1. Specify the source Sitemap for documentation
2. Specify the target desitnation
3. Retrieve the Lost modified value along with all valid urls to be scraped
4. Scrape the content from the URL only if the the corresponding record doesn't exist or if the last mod value of url is greater than the lastmod value in storage ( indicating that docs have been updated for that URL)
5. Run scraping for multiple pages in parallel
6. Store the html content and also the translated markdown content in the target table
7. Exist when no new urls are left

In [None]:
import os
import time
import datetime
import requests
import xml.etree.ElementTree as ET
from bs4 import BeautifulSoup
import asyncio
import aiohttp
import nest_asyncio
import traceback
import html2text
from concurrent.futures import ThreadPoolExecutor
from functools import partial
import singlestoredb as s2
from singlestoredb.management import get_secret

In [None]:
# Retrieve credentials from environment / secrets
TARGET_HOST = get_secret('host')
TARGET_USER = get_secret('user')
TARGET_PASSWORD = get_secret('ad_pwd')
TARGET_DATABASE = "knowlagent"
TABLE_NAME = "s2docs"
CONCURRENCY = 10
SPIDER_SITEMAP_URL = "https://docs.singlestore.com/sitemap-0.xml"

In [None]:
def execute_query(query, params=None, commit=False):
    """
    Execute a query on the SingleStore database.

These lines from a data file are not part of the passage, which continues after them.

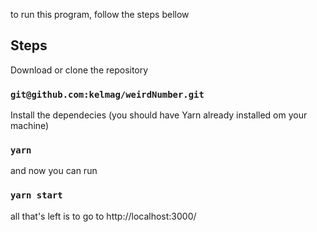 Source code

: to run this program, follow the steps bellow 


## Steps

Download or clone the repository

### `git@github.com:kelmag/weirdNumber.git`

Install the dependecies (you should have Yarn already installed om your machine)

### `yarn`

and now you can run 

### `yarn start`

all that's left is to go to 
http://localhost:3000/
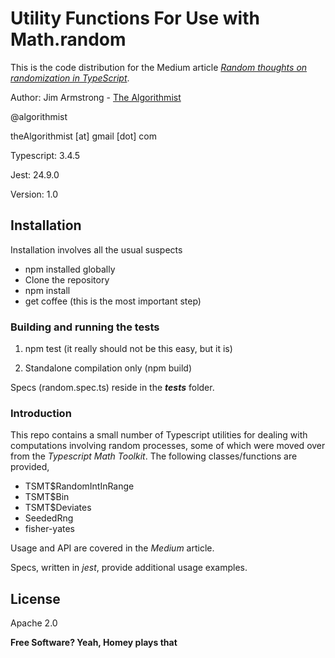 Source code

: # Utility Functions For Use with Math.random

This is the code distribution for the Medium article [_Random thoughts on randomization in TypeScript_](https://medium.com/ngconf/random-thoughts-on-randomization-in-typescript-2fab94ea0f12).

Author:  Jim Armstrong - [The Algorithmist]

@algorithmist

theAlgorithmist [at] gmail [dot] com

Typescript: 3.4.5

Jest: 24.9.0

Version: 1.0


## Installation

Installation involves all the usual suspects

  - npm installed globally
  - Clone the repository
  - npm install
  - get coffee (this is the most important step)


### Building and running the tests

1. npm test (it really should not be this easy, but it is)

2. Standalone compilation only (npm build)

Specs (random.spec.ts) reside in the ___tests___ folder.


### Introduction

This repo contains a small number of Typescript utilities for dealing with computations involving random processes, some of which were moved over from the _Typescript Math Toolkit_.  The following classes/functions are provided,

- TSMT$RandomIntInRange
- TSMT$Bin
- TSMT$Deviates
- SeededRng
- fisher-yates

Usage and API are covered in the _Medium_ article.

Specs, written in _jest_, provide additional usage examples.


License
----

Apache 2.0

**Free Software? Yeah, Homey plays that**

[//]: # (kudos http://stackoverflow.com/questions/4823468/store-comments-in-markdown-syntax)

[The Algorithmist]: <https://www.linkedin.com/in/jimarmstrong>

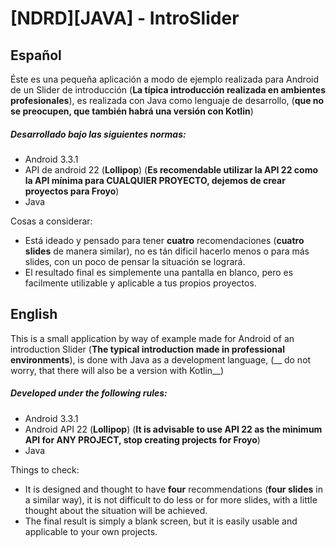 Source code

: # [NDRD][JAVA] - IntroSlider

## Español

Éste es una pequeña aplicación a modo de ejemplo realizada para Android de un Slider de introducción
(__La típica introducción realizada en ambientes profesionales__), es realizada con Java como lenguaje de desarrollo, (__que no se preocupen, que también habrá una versión con Kotlin__)

##### Desarrollado bajo las siguientes normas:
* Android 3.3.1
* API de android 22 (__Lollipop__) (__Es recomendable utilizar la API 22 como la API mínima para CUALQUIER PROYECTO, dejemos de crear proyectos para Froyo__)
* Java

Cosas a considerar:
* Está ideado y pensado para tener __cuatro__ recomendaciones (__cuatro slides__ de manera similar), no es tán dificil hacerlo menos o para más slides, con un poco de pensar la situación se logrará.
* El resultado final es simplemente una pantalla en blanco, pero es facilmente utilizable y aplicable a tus propios proyectos.

## English
This is a small application by way of example made for Android of an introduction Slider
(__The typical introduction made in professional environments__), is done with Java as a development language, (__ do not worry, that there will also be a version with Kotlin__)

##### Developed under the following rules:
* Android 3.3.1
* Android API 22 (__Lollipop__) (__It is advisable to use API 22 as the minimum API for ANY PROJECT, stop creating projects for Froyo__)
* Java

Things to check:
* It is designed and thought to have __four__ recommendations (__four slides__ in a similar way), it is not difficult to do less or for more slides, with a little thought about the situation will be achieved.
* The final result is simply a blank screen, but it is easily usable and applicable to your own projects. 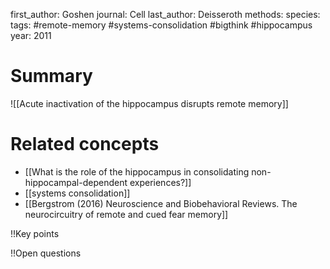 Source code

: first_author: Goshen
journal: Cell
last_author: Deisseroth
methods: 
species: 
tags: #remote-memory #systems-consolidation #bigthink #hippocampus
year: 2011

# Summary
![[Acute inactivation of the hippocampus disrupts remote memory]]


# Related concepts
* [[What is the role of the hippocampus in consolidating non-hippocampal-dependent experiences?]]
* [[systems consolidation]]
* [[Bergstrom (2016) Neuroscience and Biobehavioral Reviews. The neurocircuitry of remote and cued fear memory]]

!!Key points

!!Open questions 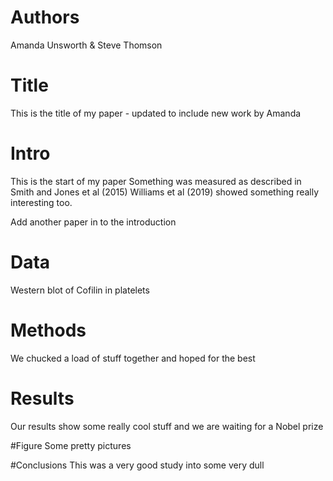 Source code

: # Authors
Amanda Unsworth & Steve Thomson

# Title

This is the title of my paper - updated to include new work by Amanda


# Intro
This is the start of my paper
Something was measured as described in Smith and Jones et al (2015)
Williams et al (2019) showed something really interesting too.

Add another paper in to the introduction

# Data
Western blot of Cofilin in platelets

# Methods
We chucked a load of stuff together and hoped for the best

# Results
Our results show some really cool stuff and we are waiting for a Nobel prize

#Figure
Some pretty pictures

#Conclusions
This was a very good study into some very dull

Closes connection after.
    """
    connection = s2.connect(
        host=TARGET_HOST,
        port='3306',
        user=TARGET_USER,
        password=TARGET_PASSWORD,
        database=TARGET_DATABASE
    )
    result = None
    try:
        with connection.cursor() as cur:
            if params:
                cur.execute(query, params)
            else:
                cur.execute(query)
            if commit:
                connection.commit()
            else:
                result = cur.fetchall()
    except Exception as e:
        tb = traceback.format_exc()
        print(f"Error executing query: {e}\n{tb}")
    finally:
        connection.close()
    return result


def create_table():
    """
    Create the documents table if it does not exist.
    The table stores:
      - id: primary key
      - url: scraped URL (as TEXT, to allow very long URLs)
      - content: full HTML content
      - md_content:  parsed content in markdown
      - scraped_at: UTC timestamp
      - lastmod: when the content was last modified on the source site
    """
    create_table_query = f"""
    CREATE TABLE IF NOT EXISTS {TABLE_NAME} (
        id INT AUTO_INCREMENT PRIMARY KEY,
        url TEXT,
        content LONGTEXT,
        md_content LONGTEXT NULL,
        scraped_at DATETIME,
        lastmod DATETIME
    );
    """
    execute_query(create_table_query, commit=True)
    print(f"Table '{TABLE_NAME}' is ready.")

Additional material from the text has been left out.